Живописность Франции в наши дни ограничена почти исключительно ее скромной жизнью. Возрождение и Революция смели в большинстве частей страны замки с рвами, аббатства, амбары и шато, чтобы заменить их роскошными, но обычными зданиями и скромно восстановленными и скромно населенными руинами. Многие фермерские дома с неухоженным двором и запущенной лужайкой являются реликвиями замков с башенками, конюшни часто являются оскверненными церквями, сеньориальные голубятни укрывают свиней, а зубчатые порталы укрепленных стен служат, как и в нашем городке, для размещения отвратительно одетых таможенников, наблюдающих за багажом прибывающих путешественников.
Наш городок никогда не был аристократическим, и по сей день очень немногие из наших имен предваряются идеализирующей частицей «де». Однако у нас есть древняя история — настолько древняя, что все историки помещают наше происхождение в «незапамятные времена». У нас были дома и стены, когда Руан вон там был болотом, и мы видели, как Гавр вырос, как гриб, всего два с половиной столетия назад. Осажденный и взятый, сожженный и разоренный, попеременно протестантами и католиками, неудивительно, что наш городок не имеет даже руин, чтобы показать, что мы старше пятнадцати сотен лет. Тем не менее, какими бы древними мы ни были, мы всегда были городком скромных людей — выносливых моряков, храбрых рыбаков и бережливых буржуа — и сегодня, как и всегда, наши самые высокие семьи покупают, продают и строят свои филистерские дома по направлению к побережью, в то время как наши скромные люди живописно обитают на набережных.

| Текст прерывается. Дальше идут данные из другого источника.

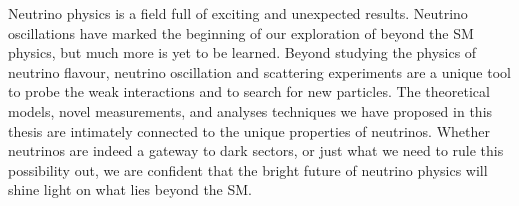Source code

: Neutrino physics is a field full of exciting and unexpected results. Neutrino oscillations have marked the beginning of our exploration of beyond the SM physics, but much more is yet to be learned. Beyond studying the physics of neutrino flavour, neutrino oscillation and scattering experiments are a unique tool to probe the weak interactions and to search for new particles. The theoretical models, novel measurements, and analyses techniques we have proposed in this thesis are intimately connected to the unique properties of neutrinos. Whether neutrinos are indeed a gateway to dark sectors, or just what we need to rule this possibility out, we are confident that the bright future of neutrino physics will shine light on what lies beyond the SM.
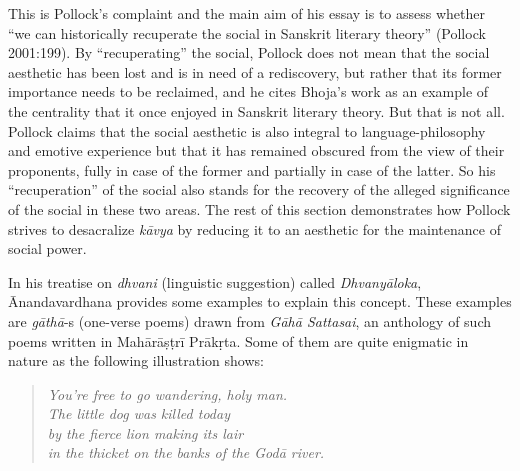 This is Pollock's complaint and the main aim of his essay is to assess whether ``we can historically recuperate the social in Sanskrit literary theory'' (Pollock 2001:199). By ``recuperating'' the social, Pollock does not mean that the social aesthetic has been lost and is in need of a rediscovery, but rather that its former importance needs to be reclaimed, and he cites Bhoja's work as an example of the centrality that it once enjoyed in Sanskrit literary theory. But that is not all. Pollock claims that the social aesthetic is also integral to language-philosophy and emotive experience but that it has remained obscured from the view of their proponents, fully in case of the former and partially in case of the latter. So his ``recuperation'' of the social also stands for the recovery of the alleged significance of the social in these two areas. The rest of this section demonstrates how Pollock strives to desacralize \textsl{kāvya} by reducing it to an aesthetic for the maintenance of social power.

In his treatise on \textsl{dhvani} (linguistic suggestion) called \textsl{Dhvanyāloka}, Ānandavardhana provides some examples to explain this concept. These examples are \textsl{gāthā}-s (one-verse poems) drawn from \textsl{Gāhā Sattasai}, an anthology of such poems written in Mahārāṣṭrī Prākṛta. Some of them are quite enigmatic in nature as the following illustration shows:\\[-15pt]
\begin{quote}
\textsl{You’re free to go wandering, holy man.}\\
\textsl{The little dog was killed today}\\
\textsl{by the fierce lion making its lair}\\
\textsl{in the thicket on the banks of the Godā river.}
\end{quote}
\vskip -5pt

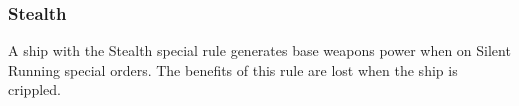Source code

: \subsubsection{Stealth}
A ship with the Stealth special rule generates base weapons power when on Silent Running special orders. The benefits of this rule are lost when the ship is crippled.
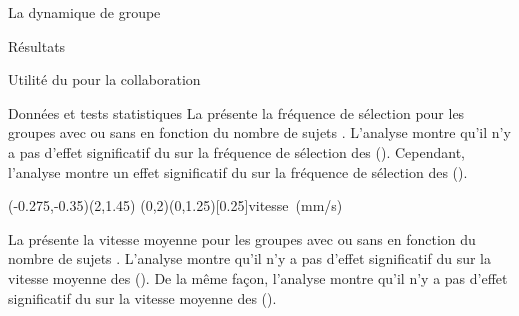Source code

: \documentclass[myfrancais,ngerman,english,frenchb]{mythesis}
\begin{document}
\begin{mychapter}{La dynamique de groupe}
\begin{mysection}{Résultats}
\begin{mysubsection}{Utilité du \mybrainstorming pour la collaboration}
\begin{mysubsubsection}{Données et tests statistiques}
					La  présente la fréquence de sélection  pour les groupes avec ou sans \mybrainstorming {} en fonction du nombre de sujets .
					L'analyse montre qu'il n'y a pas d'effet significatif du \mybrainstorming {} sur la fréquence de sélection  des  ().
					Cependant, l'analyse montre un effet significatif du \mybrainstorming {} sur la fréquence de sélection  des  ().

					\begin{myfigure}
						\begin{myps}(-0.275,-0.35)(2,1.45)
							\myaxes(0,2){\mybrainstorming}(0,1.25)[0.25]{vitesse~(mm/s)}
						\end{myps}
					\end{myfigure}

					La  présente la vitesse moyenne  pour les groupes avec ou sans \mybrainstorming {} en fonction du nombre de sujets .
					L'analyse montre qu'il n'y a pas d'effet significatif du \mybrainstorming {} sur la vitesse moyenne  des  ().
					De la même façon, l'analyse montre qu'il n'y a pas d'effet significatif du \mybrainstorming {} sur la vitesse moyenne  des  ().


\end{mysubsubsection}
\end{mysubsection}
\end{mysection}
\end{mychapter}
\end{document}
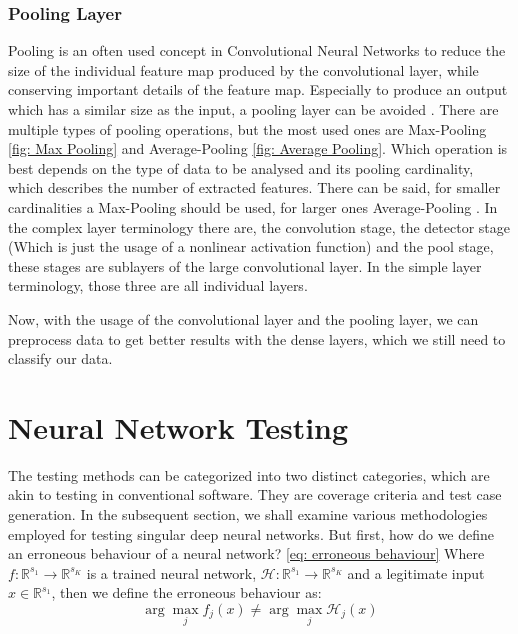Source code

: \subsubsection{Pooling Layer}
Pooling is an often used concept in Convolutional Neural Networks to reduce the size of the individual feature map produced by the convolutional layer, while conserving important details of the feature map.
Especially to produce an output which has a similar size as the input, a pooling layer can be avoided \cite{jain_supervised_2007}.
There are multiple types of pooling operations, but the most used ones are Max-Pooling \ref{fig: Max Pooling} and Average-Pooling \ref{fig: Average Pooling}.
Which operation is best depends on the type of data to be analysed and its pooling cardinality, which describes the number of extracted features.
There can be said, for smaller cardinalities a Max-Pooling should be used, for larger ones Average-Pooling \cite{boureau_theoretical_2010}.
In the complex layer terminology \cite{goodfellow_deep_2016} there are, the convolution stage, the detector stage (Which is just the usage of a nonlinear activation function) and the pool stage, these stages are sublayers of the large convolutional layer.
In the simple layer terminology, those three are all individual layers.


Now, with the usage of the convolutional layer and the pooling layer, we can preprocess data to get better results with the dense layers, which we still need to classify our data.


\section{Neural Network Testing}\label{sec:neural-network-testing}
The testing methods can be categorized into two distinct categories, which are akin to testing in conventional software.
They are coverage criteria and test case generation.
In the subsequent section, we shall examine various methodologies employed for testing singular deep neural networks.\cite{huang_survey_2020}
But first, how do we define an erroneous behaviour of a neural network? \ref{eq: erroneous behaviour}
Where $f: \mathbb{R}^{s_1} \to \mathbb{R}^{s_K}$ is a trained neural network, $\mathcal{H}: \mathbb{R}^{s_1} \to \mathbb{R}^{s_K}$ and a legitimate input $x \in \mathbb{R}^{s_1}$, then we define the erroneous behaviour as:
\begin{equation}
    \arg \max_{j} f_j (x) \neq \arg \max_{j} \mathcal{H}_j (x)
    \label{eq: erroneous behaviour}
\end{equation}

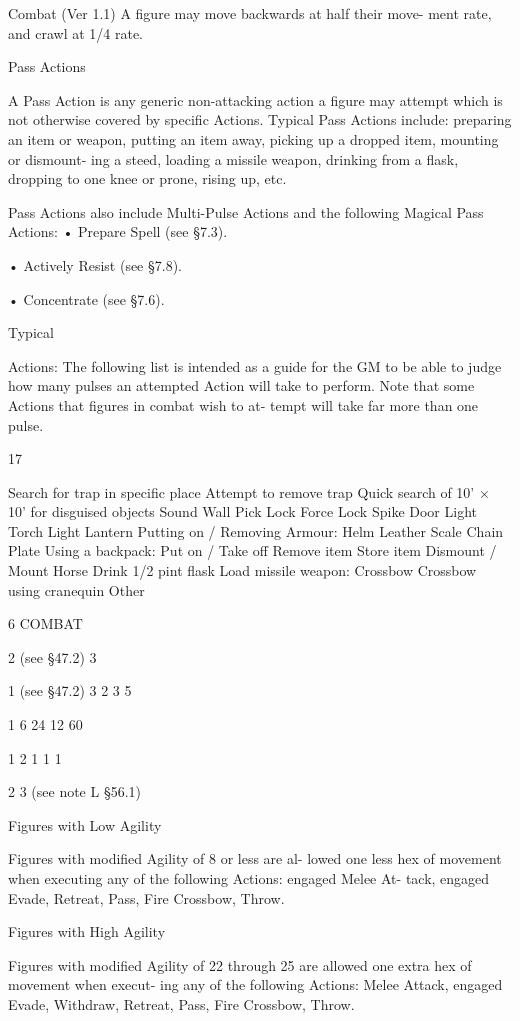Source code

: \begin{Chapter}{Combat (Ver 1.1)}
A  figure may move backwards at half their move-
ment rate, and crawl at 1/4 rate. 

Pass Actions 

A Pass Action is any generic non-attacking action a 
figure may attempt which is not otherwise covered 
by  specific  Actions.  Typical  Pass  Actions  include: 
preparing an item or weapon, putting an item away, 
picking up a dropped item, mounting or dismount-
ing  a  steed,  loading  a  missile  weapon,  drinking 
from a flask, dropping to one knee or prone, rising 
up, etc. 

Pass Actions also include Multi-Pulse Actions and 
the following Magical Pass Actions:  
• Prepare Spell (see §7.3).  

• Actively Resist (see §7.8).  

• Concentrate (see §7.6). 

Typical 

Actions:  The  following  list  is  intended  as  a  guide 
for the GM to be able to judge how many pulses an 
attempted  Action  will  take  to  perform.  Note  that 
some  Actions  that  figures  in  combat  wish  to  at-
tempt will take far more than one pulse. 

17 

Search for trap in specific place 
Attempt to remove trap 
Quick search of 10’ × 10’ for 
disguised objects 
Sound Wall 
Pick Lock 
Force Lock 
Spike Door 
Light Torch 
Light Lantern 
Putting on / Removing Armour: 
Helm 
Leather 
Scale 
Chain 
Plate 
Using a backpack: 
Put on / Take off 
Remove item 
Store item 
Dismount / Mount Horse 
Drink 1/2 pint flask 
Load missile weapon: 
Crossbow 
Crossbow using cranequin 
Other 

6 COMBAT 

2 
(see §47.2) 
3 

1 
(see §47.2) 
3 
2 
3 
5 
 
1  
6  
24  
12  
60 
 
1 
2 
1 
1 
1 
 
2 
3 
(see note L 
§56.1) 

Figures with Low Agility 

Figures  with  modified  Agility  of  8  or  less  are  al-
lowed  one  less  hex  of  movement  when  executing 
any  of  the  following  Actions:  engaged  Melee  At-
tack, engaged Evade, Retreat, Pass, Fire Crossbow, 
Throw. 

Figures with High Agility 

Figures with modified Agility of 22 through 25 are 
allowed  one  extra  hex  of  movement  when  execut-
ing  any  of  the  following  Actions:  Melee  Attack, 
engaged  Evade,  Withdraw,  Retreat,  Pass,  Fire 
Crossbow, Throw. 


\end{Chapter}

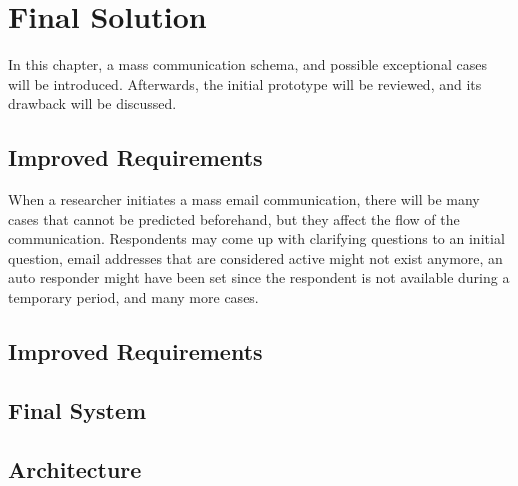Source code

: \chapter{Final Solution}
\label{chp:5:FinaSolu}
In this chapter, a mass communication schema, and possible exceptional cases will be introduced. Afterwards, the initial prototype will be reviewed, and its drawback will be discussed.

\section{Improved Requirements}
\label{sec:5.1:ImprRequ}

When a researcher initiates a mass email communication, there will be many cases that cannot be predicted beforehand, but they affect the flow of the communication. Respondents may come up with clarifying questions to an initial question, email addresses that are considered active might not exist anymore, an auto responder might have been set since the respondent is not available during a temporary period, and many more cases.

\section{Improved Requirements}
\label{sec:5.1:ImprRequ}

\section{Final System}
\label{sec:5.2:FinaSyst}

\section{Architecture}
\label{sec:5.3:FinaArch}



\begin{comment}
Requirements'dan once urunu tanit screenshot'larla cunku cok zaman kaybedecen


write first about the revised requirements,
then describe the product with pictures,
then some technical details

\section{Product}
\label{sec:5.1:FinaProd}

\subsection{Improved Requirements}
\label{subsec:5.1.1:Cust}

\subsection{Final System}
\label{subsec:5.1.2:FinaSyst}

\subsection{Architecture}
\label{subsec:5.1.3:FinaArch}

\end{comment}
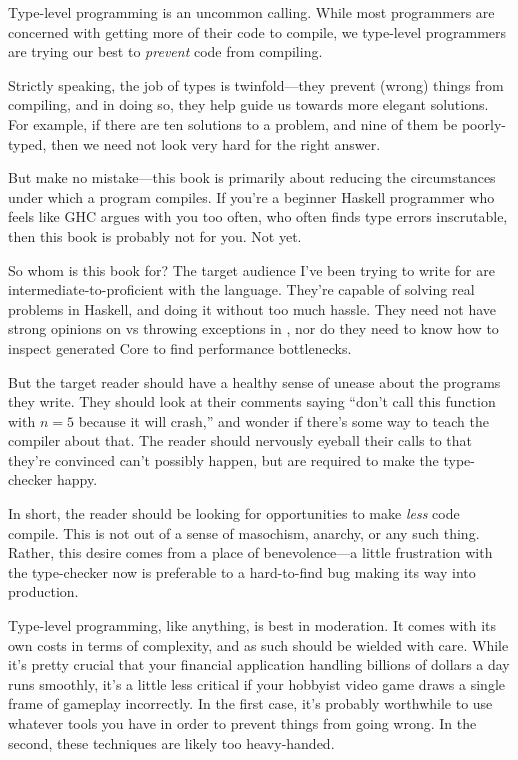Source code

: \documentclass[book.tex]{subfiles}
\begin{document}

Type-level programming is an uncommon calling. While most programmers are
concerned with getting more of their code to compile, we type-level programmers
are trying our best to \emph{prevent} code from compiling.

Strictly speaking, the job of types is twinfold---they prevent (wrong) things
from compiling, and in doing so, they help guide us towards more elegant
solutions. For example, if there are ten solutions to a problem, and nine of
them be poorly-typed, then we need not look very hard for the right answer.

But make no mistake---this book is primarily about reducing the circumstances
under which a program compiles. If you're a beginner Haskell programmer who
feels like GHC argues with you too often, who often finds type errors
inscrutable, then this book is probably not for you. Not yet.

So whom is this book for? The target audience I've been trying to write for are
intermediate-to-proficient with the language. They're capable of solving real
problems in Haskell, and doing it without too much hassle. They need not have
strong opinions on  vs throwing exceptions in , nor do they
need to know how to inspect generated Core to find performance bottlenecks.

But the target reader should have a healthy sense of unease about the programs
they write. They should look at their comments saying ``don't call this function
with $n=5$ because it will crash,'' and wonder if there's some way to teach the
compiler about that. The reader should nervously eyeball their calls to
 that they're convinced can't possibly happen, but are required to
make the type-checker happy.

In short, the reader should be looking for opportunities to make \emph{less}
code compile. This is not out of a sense of masochism, anarchy, or any such
thing. Rather, this desire comes from a place of benevolence---a little
frustration with the type-checker now is preferable to a hard-to-find bug making
its way into production.

Type-level programming, like anything, is best in moderation. It comes with its
own costs in terms of complexity, and as such should be wielded with care. While
it's pretty crucial that your financial application handling billions of dollars
a day runs smoothly, it's a little less critical if your hobbyist video game
draws a single frame of gameplay incorrectly. In the first case, it's probably
worthwhile to use whatever tools you have in order to prevent things from going
wrong. In the second, these techniques are likely too heavy-handed.
\end{document}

Город изысканно расположен у подножия крутых склонов, как раз там, где широкая и спокойная река содрогается от таинственных глубоких вздохов и встречает свою дельфинье-цветную смерть в всепоглощающем море. Вдалеке, в мерцающей дали, находится второй портовый город Франции. В тихие дни — а наши серые или золотые нормандские дни почти всегда тихие — слабые приглушенные звуки жизни, пульсация фабрик, прощальный гул пушек с кораблей, отправляющихся через Атлантику, даже музыкальные ноты Ангелуса доносятся через воду к нам так же мечтательно смутно, как, возможно, наши земные толчки и пульсы страсти достигают мира за облаками. Этот город — наш мегаполис, с которым мы связаны небольшими пароходами, пересекающими туда и обратно с приливом, и где совершаются все наши покупки, наш собственный городок слишком ограничен и плебеен по вкусу, чтобы заслужить многие из наших шекелей.
На самом деле, те из наших покупок, которые делаются в нашем городке, совершаются на причудливом рынке, где черные стены домов нависают и согнуты, а древняя деревянная башня Сент-Катрин стоит на всю ширину площади от своей готической церкви. Здесь мы торгуемся и препираемся с возвышающимися белыми чепцами за крестьянскую керамику и фаянс, пригодные для рисования полуношеные вещи и восхитительные фамильные остатки разбитых крестьянских хозяйств.
У нас много улиц, над которыми сходятся широкие карнизы и внутри которых в полдень царят сумерки. Некоторые из улиц шириной в руку идут прямо вверх по склону и представляют собой последовательность крутых лестниц, поднимающихся рядом с приземистыми, с деревянным каркасом домами, пронизанными узкими окнами, открывающимися на виды теней. Другие, кажется, только спускаются со склона к морю так же круто, как черные доски, приставленные к высокому зданию. На самой вершине склона, видимый за мили в море, живет наш самый богатый гражданин. Его дом улыбается безмятежно современным, даже если только псевдоклассическим презрением ко всей причудливой темноте и неровности внизу, и украшен колоннами, карнизами, антаблементами и фризами, с линиями строго прямыми, хотя само здание круглое, как любая средневековая колокольня, и увенчано готической колокольней, в то время как входные ворота имеют башенки, машикули, зубцы, как крепостные замки готов.